World AIDS Day, on Dec. 1, is a good time to measure how far we have come in the fight against AIDS. The first official report of what would become known as the AIDS epidemic was published in 1981 by the Centers for Disease Control and Prevention (CDC). Back then, HIV was considered a death sentence. Since then, new medications have helped shift HIV to a manageable disease, but more than 36 million people worldwide are now living with HIV. In Montana, 634 people have HIV as of the end of June; in Billings, about 120 people are living with HIV.
The first effective weapon against AIDS came six years later, a drug called AZT. Taking it involved a complicated routine, and people taking AZT were only expected to live months longer, not years longer.
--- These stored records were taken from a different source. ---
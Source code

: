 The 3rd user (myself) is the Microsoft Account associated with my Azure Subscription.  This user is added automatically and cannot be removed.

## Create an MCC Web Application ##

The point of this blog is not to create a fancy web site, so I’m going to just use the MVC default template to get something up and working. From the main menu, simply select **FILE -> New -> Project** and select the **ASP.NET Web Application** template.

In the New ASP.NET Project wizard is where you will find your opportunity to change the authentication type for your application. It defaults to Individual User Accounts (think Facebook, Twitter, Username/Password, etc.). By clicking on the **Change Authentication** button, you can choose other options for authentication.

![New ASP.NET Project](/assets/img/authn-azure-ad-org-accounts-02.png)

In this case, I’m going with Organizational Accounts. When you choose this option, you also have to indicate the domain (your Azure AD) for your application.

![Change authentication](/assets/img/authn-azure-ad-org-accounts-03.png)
In 1996, doctors started prescribing antiretroviral medications in combinations, usually of three medications at once, to attack HIV simultaneously. Fast forward to today, when HIV is treated with one pill once a day.
Those medications have paved the way for individuals to lead longer, healthier lives. Although the cost of the medication continues to average a staggering $2,000 to $3,000 a month, most insurance plans, including Medicaid, will cover the cost with a minimal co-pay. In the United States, AIDS drug assistance and patient assistance programs help keep prices affordable so no one should ever have to go without their medication.
While death rates from HIV have declined, about 1.1 million Americans are living with HIV. Testing uncovers about 38,000 new infections each year. One method of combating the spread of HIV focuses on treatment as prevention. It works by making sure that HIV infected individuals take their antiretroviral therapy (ART) the right way, every day. Taken correctly, the therapy reduces the “viral load,” or presence of the virus in the blood and body fluids. If individuals with HIV have a very low, or undetectable viral load, they greatly reduce their chances of spreading HIV to others.
In a recently published CDC study of viral suppression, Montana HIV prevention and treatment programs were able to achieve viral suppression in 92 percent of newly diagnosed persons within a year. Montana programs achieved the highest percentage among 38 jurisdictions the CDC studied.
Another prevention tool is called PrEP, which stands for pre-exposure prophylaxis. PrEP helps prevent high-risk individuals from getting an HIV infection. When the medicine is taken correctly each day — and used in combination with condoms and other safer-sex measures — it can lessen a person’s risk of getting HIV through sexual contact by up to 90 percent. Truvada was the first prescription drug approved for high-risk individuals.
Other existing prevention strategies include abstinence, limiting sexual partners, using condoms correctly, and never sharing needles or syringes. A combination approach is ideally the most effective.
HIV continues to affect people of all ages, races, sexual orientations and social classes. Since an estimated 15 percent of those who have HIV do not know that they are infected, the CDC recommends that all individuals between the ages of 13-64 be tested for HIV once in their lifetime and continue to be tested annually if they are involved in high-risk behaviors, such as sharing needles or having sex without condoms.
While medical researchers haven’t reached the goal of curing HIV infection, public health efforts can make a difference in slowing its spread.